Plans to list Aramco still a go, Saudi minister says

Minister Khalid al-Falih denies news reports suggesting a cancellation of plans to publicly list state oil giant Aramco.

Aramco employee
Saudi Arabia announced the plan to sell about 5 percent of Aramco in 2016 [File: Ahmed Jadallah/Reuters]

Denying news reports, Saudi Arabia said on Thursday it “remains committed” to an initial public offering of state-run oil behemoth Saudi Aramco, despite delays and growing speculation it may never be listed.

A statement by Saudi Energy Minister Khalid al-Falih refuted Wednesday’s reports that the IPO – billed as the biggest such deal in history – had been called off.

“Timing will depend on multiple factors, including favourable market conditions and a downstream acquisition, which the company will pursue in the next few months as directed by its board of directors,” he said.

Falih did not elaborate, but the acquisition in question is likely to be the Saudi Arabian Oil Co’s proposed purchase of a stake in petrochemical company SABIC.

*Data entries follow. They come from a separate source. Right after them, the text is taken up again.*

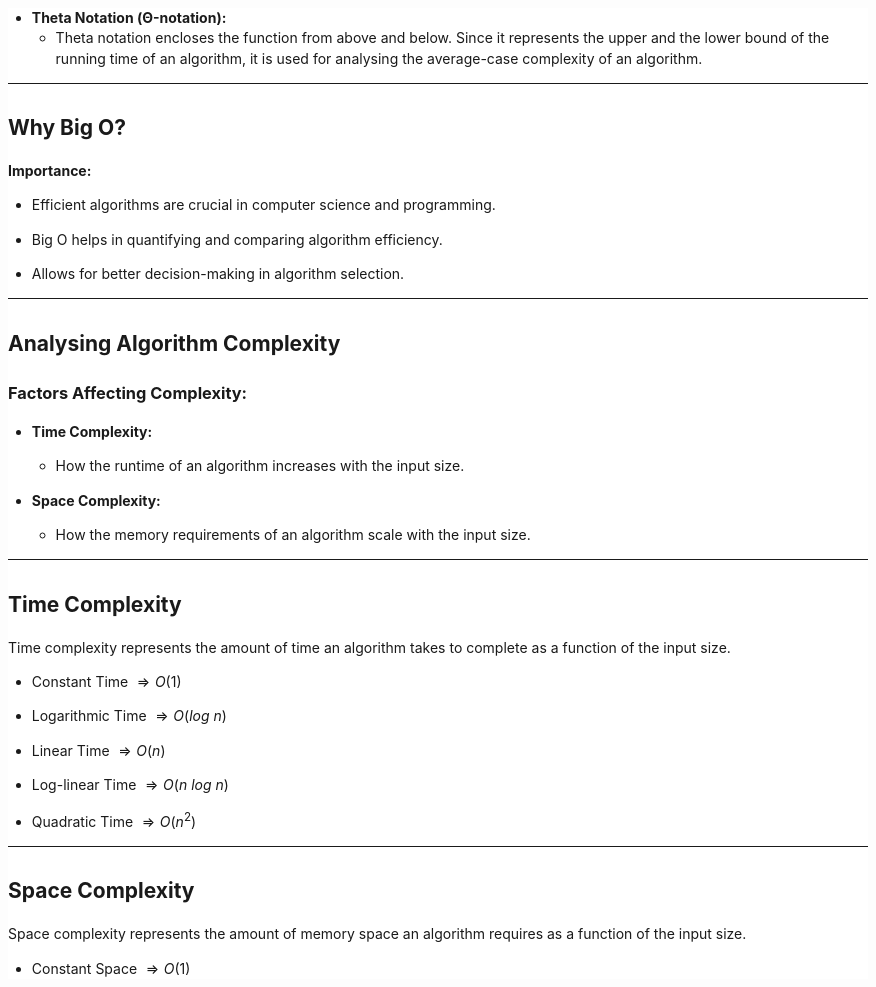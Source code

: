 - **Theta Notation (Θ-notation):** 
  - Theta notation encloses the function from above and below. Since it represents the upper and the lower bound of the running time of an algorithm, it is used for analysing the average-case complexity of an algorithm.

---

## Why Big O?

**Importance:**

- Efficient algorithms are crucial in computer science and programming.

- Big O helps in quantifying and comparing algorithm efficiency.

- Allows for better decision-making in algorithm selection.

---

## Analysing Algorithm Complexity

### Factors Affecting Complexity:

- **Time Complexity:** 
  - How the runtime of an algorithm increases with the input size.

- **Space Complexity:** 
  - How the memory requirements of an algorithm scale with the input size.


---

## Time Complexity

Time complexity represents the amount of time an algorithm takes to complete as a function of the input size.

- Constant Time $\Longrightarrow O(1)$

- Logarithmic Time $\Longrightarrow O(log\ n)$

- Linear Time $\Longrightarrow  O(n)$

- Log-linear Time $\Longrightarrow  O(n\ log\ n)$

- Quadratic Time $\Longrightarrow  O(n^2)$

---

## Space Complexity

Space complexity represents the amount of memory space an algorithm requires as a function of the input size.

- Constant Space $\Longrightarrow O(1)$

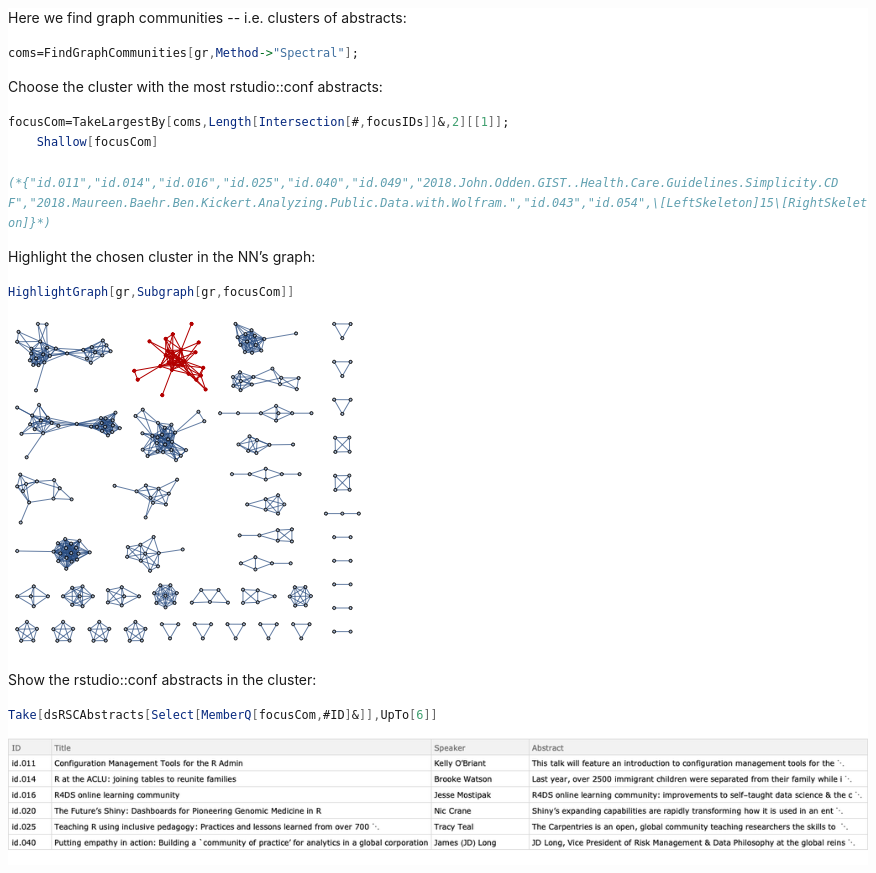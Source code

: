 Here we find graph communities -- i.e. clusters of abstracts:

```mathematica
coms=FindGraphCommunities[gr,Method->"Spectral"];
```

Choose the cluster with the most rstudio::conf abstracts:

```mathematica
focusCom=TakeLargestBy[coms,Length[Intersection[#,focusIDs]]&,2][[1]];
    Shallow[focusCom]

(*{"id.011","id.014","id.016","id.025","id.040","id.049","2018.John.Odden.GIST..Health.Care.Guidelines.Simplicity.CDF","2018.Maureen.Baehr.Ben.Kickert.Analyzing.Public.Data.with.Wolfram.","id.043","id.054",\[LeftSkeleton]15\[RightSkeleton]}*)
```

Highlight the chosen cluster in the NN’s graph:

```mathematica
HighlightGraph[gr,Subgraph[gr,focusCom]]
```

![09y26s6kr3bv9](Diagrams/09y26s6kr3bv9.png)

Show the rstudio::conf abstracts in the cluster:

```mathematica
Take[dsRSCAbstracts[Select[MemberQ[focusCom,#ID]&]],UpTo[6]]
```

![14ca7wtnzxrla](Diagrams/14ca7wtnzxrla.png)
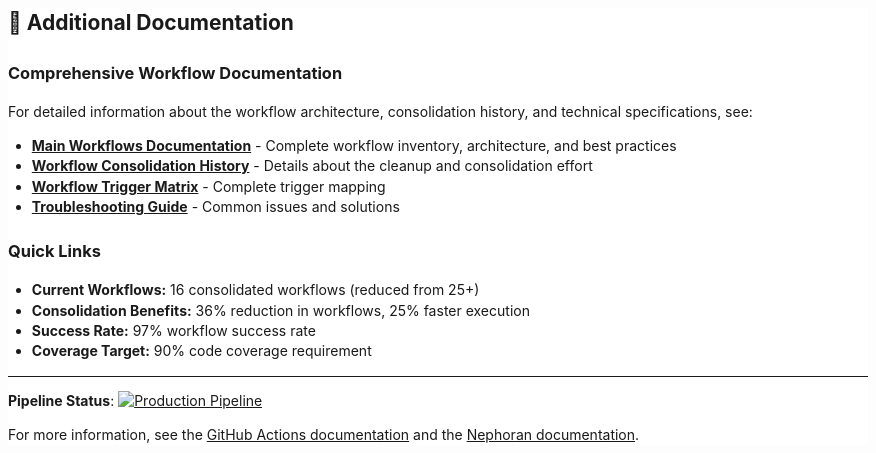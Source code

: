 ## 📖 Additional Documentation

### Comprehensive Workflow Documentation
For detailed information about the workflow architecture, consolidation history, and technical specifications, see:
- **[Main Workflows Documentation](./README.md)** - Complete workflow inventory, architecture, and best practices
- **[Workflow Consolidation History](./README.md#historical-context)** - Details about the cleanup and consolidation effort
- **[Workflow Trigger Matrix](./README.md#workflow-trigger-matrix)** - Complete trigger mapping
- **[Troubleshooting Guide](./README.md#troubleshooting-guide)** - Common issues and solutions

### Quick Links
- **Current Workflows:** 16 consolidated workflows (reduced from 25+)
- **Consolidation Benefits:** 36% reduction in workflows, 25% faster execution
- **Success Rate:** 97% workflow success rate
- **Coverage Target:** 90% code coverage requirement

---

**Pipeline Status**: [![Production Pipeline](https://github.com/nephoran/nephoran-intent-operator/workflows/Production%20Deployment%20Pipeline/badge.svg)](https://github.com/nephoran/nephoran-intent-operator/actions)

For more information, see the [GitHub Actions documentation](https://docs.github.com/en/actions) and the [Nephoran documentation](../docs/).
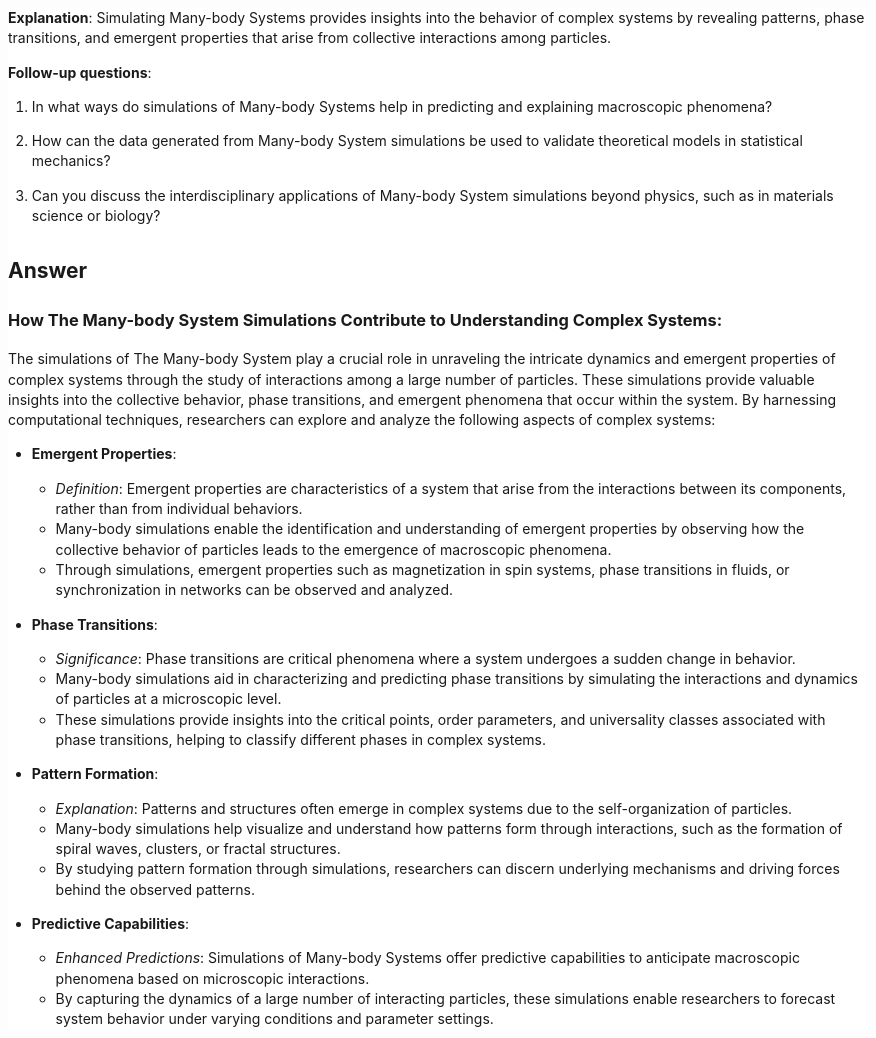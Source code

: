 **Explanation**: Simulating Many-body Systems provides insights into the behavior of complex systems by revealing patterns, phase transitions, and emergent properties that arise from collective interactions among particles.

**Follow-up questions**:

1. In what ways do simulations of Many-body Systems help in predicting and explaining macroscopic phenomena?

2. How can the data generated from Many-body System simulations be used to validate theoretical models in statistical mechanics?

3. Can you discuss the interdisciplinary applications of Many-body System simulations beyond physics, such as in materials science or biology?





## Answer

### How The Many-body System Simulations Contribute to Understanding Complex Systems:

The simulations of The Many-body System play a crucial role in unraveling the intricate dynamics and emergent properties of complex systems through the study of interactions among a large number of particles. These simulations provide valuable insights into the collective behavior, phase transitions, and emergent phenomena that occur within the system. By harnessing computational techniques, researchers can explore and analyze the following aspects of complex systems:

- **Emergent Properties**:  
  - *Definition*: Emergent properties are characteristics of a system that arise from the interactions between its components, rather than from individual behaviors.  
  - Many-body simulations enable the identification and understanding of emergent properties by observing how the collective behavior of particles leads to the emergence of macroscopic phenomena.
  - Through simulations, emergent properties such as magnetization in spin systems, phase transitions in fluids, or synchronization in networks can be observed and analyzed.

- **Phase Transitions**:  
  - *Significance*: Phase transitions are critical phenomena where a system undergoes a sudden change in behavior.  
  - Many-body simulations aid in characterizing and predicting phase transitions by simulating the interactions and dynamics of particles at a microscopic level.
  - These simulations provide insights into the critical points, order parameters, and universality classes associated with phase transitions, helping to classify different phases in complex systems.

- **Pattern Formation**:  
  - *Explanation*: Patterns and structures often emerge in complex systems due to the self-organization of particles.
  - Many-body simulations help visualize and understand how patterns form through interactions, such as the formation of spiral waves, clusters, or fractal structures.
  - By studying pattern formation through simulations, researchers can discern underlying mechanisms and driving forces behind the observed patterns.

- **Predictive Capabilities**:  
  - *Enhanced Predictions*: Simulations of Many-body Systems offer predictive capabilities to anticipate macroscopic phenomena based on microscopic interactions.
  - By capturing the dynamics of a large number of interacting particles, these simulations enable researchers to forecast system behavior under varying conditions and parameter settings.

Aramco Chief Executive Amin Nasser last month confirmed preliminary talks to acquire a “strategic stake” in SABIC, the world’s fourth-largest petrochemicals company, which is 70 percent owned by the government-run Public Investment Fund (PIF).

Key move

The proposed listing of the national champion was a central part of Crown Prince Mohammed bin Salman’s reform drive aimed at restructuring the kingdom’s economy and reducing its dependence on oil revenue.

Saudi announced the plan to sell about 5 percent of Aramco in 2016 via local and international listing, predicting the sale would value the whole company at $2 trillion or more.

Several industry experts, however, questioned whether a valuation that high was realistic, which hindered the process of preparing the IPO.

Stock exchanges in financial centres – including London, New York and Hong Kong – have been vying to host the international tranche of the share sale.

An army of bankers and lawyers started to fiercely compete to win advisory roles in the IPO, seen as a gateway to a host of other deals they expected to flow from the kingdom’s wide privatisation programme.